Zaten, çok üzülerek görüyorum ki; birçok AKP’liyi (elbette, şakşakçı ve yandaş takımını) bir iktidar paranoyası sarmıştır. Tam anlamı ile gurur, kibir, enaniyet içine girmişlerdir. Gözlerini makam, mal ve güç hırsı bürümüştür. Milli ve manevi değerlerin, her türlü ahlaki kuralın, ayaklar altında ezilmesi, umurlarında değildir. Cenab - ı Hak’tan(CC) korkuları kalmamıştır.

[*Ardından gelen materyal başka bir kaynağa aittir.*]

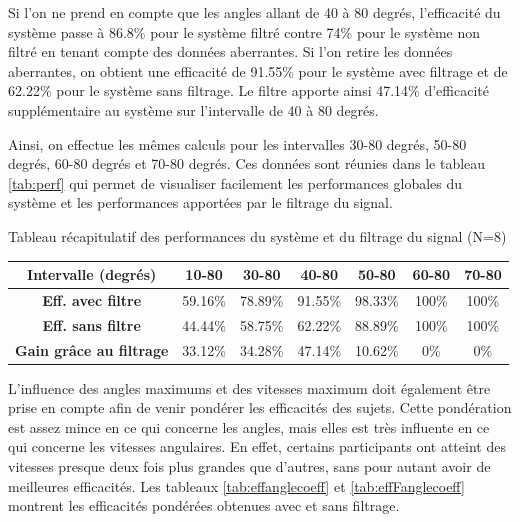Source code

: \documentclass[letterpaper, twoside, 12pt, memoire, creativecommons, hyperref]{thETS}
\begin{document}
Si l'on ne prend en compte que les angles allant de 40 à 80 degrés, l'efficacité du système passe à 86.8\% pour le système filtré contre 74\% pour le système non filtré en tenant compte des données aberrantes. Si l'on retire les données aberrantes, on obtient une efficacité de 91.55\% pour le système avec filtrage et de 62.22\% pour le système sans filtrage. Le filtre apporte ainsi 47.14\% d'efficacité supplémentaire au système sur l'intervalle de 40 à 80 degrés.

Ainsi, on effectue les mêmes calculs pour les intervalles 30-80 degrés, 50-80 degrés, 60-80 degrés et 70-80 degrés. Ces données sont réunies dans le tableau \ref{tab:perf} qui permet de visualiser facilement les performances globales du système et les performances apportées par le filtrage du signal.

\begin{tableap}[*ht]
	\caption{Tableau récapitulatif des performances du système et du filtrage du signal (N=8)}
		\begin{tabular}{|c|c|c|c|c|c|c|}
		\hline
			{\bf Intervalle (degrés)} & {\bf 10-80} & {\bf 30-80} & {\bf 40-80} & {\bf 50-80} & {\bf 60-80} & {\bf 70-80} \\
	  \hline
			{\bf Eff. avec filtre} & 59.16\% & 78.89\% & 91.55\% & 98.33\% & 100\% & 100\% \\
	  \hline
			{\bf Eff. sans filtre} & 44.44\% & 58.75\% & 62.22\% & 88.89\% & 100\% & 100\% \\
	  \hline
			{\bf Gain grâce au filtrage} & 33.12\% & 34.28\% & 47.14\% & 10.62\% & 0\% & 0\% \\
	  \hline
		\end{tabular}
	\label{tab:perf}
\end{tableap}

L'influence des angles maximums et des vitesses maximum doit également être prise en compte afin de venir pondérer les efficacités des sujets. Cette pondération est assez mince en ce qui concerne les angles, mais elles est très influente en ce qui concerne les vitesses angulaires. En effet, certains participants ont atteint des vitesses presque deux fois plus grandes que d'autres, sans pour autant avoir de meilleures efficacités. Les tableaux \ref{tab:effanglecoeff} et \ref{tab:effFanglecoeff} montrent les efficacités pondérées obtenues avec et sans filtrage.
\end{document}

Farklı düşünen herkesi; küçümseyebilmekte, suçlayabilmekte, düşman saymakta, hakaret ve iftiralar atabilmekte, zulme destek olabilmekte ve dışlayabilmektedirler. Kendileri; lüks, israf, gösteriş vb. görgüsüzlük bataklıklarında boğulmaktadırlar. Kuru kuraya namazın, orucun, haram paralarla ifa edilen hac ve umrelerin, kendilerini kurutacağını, sanmaktadırlar. Kul hakkını umursamamaktadırlar.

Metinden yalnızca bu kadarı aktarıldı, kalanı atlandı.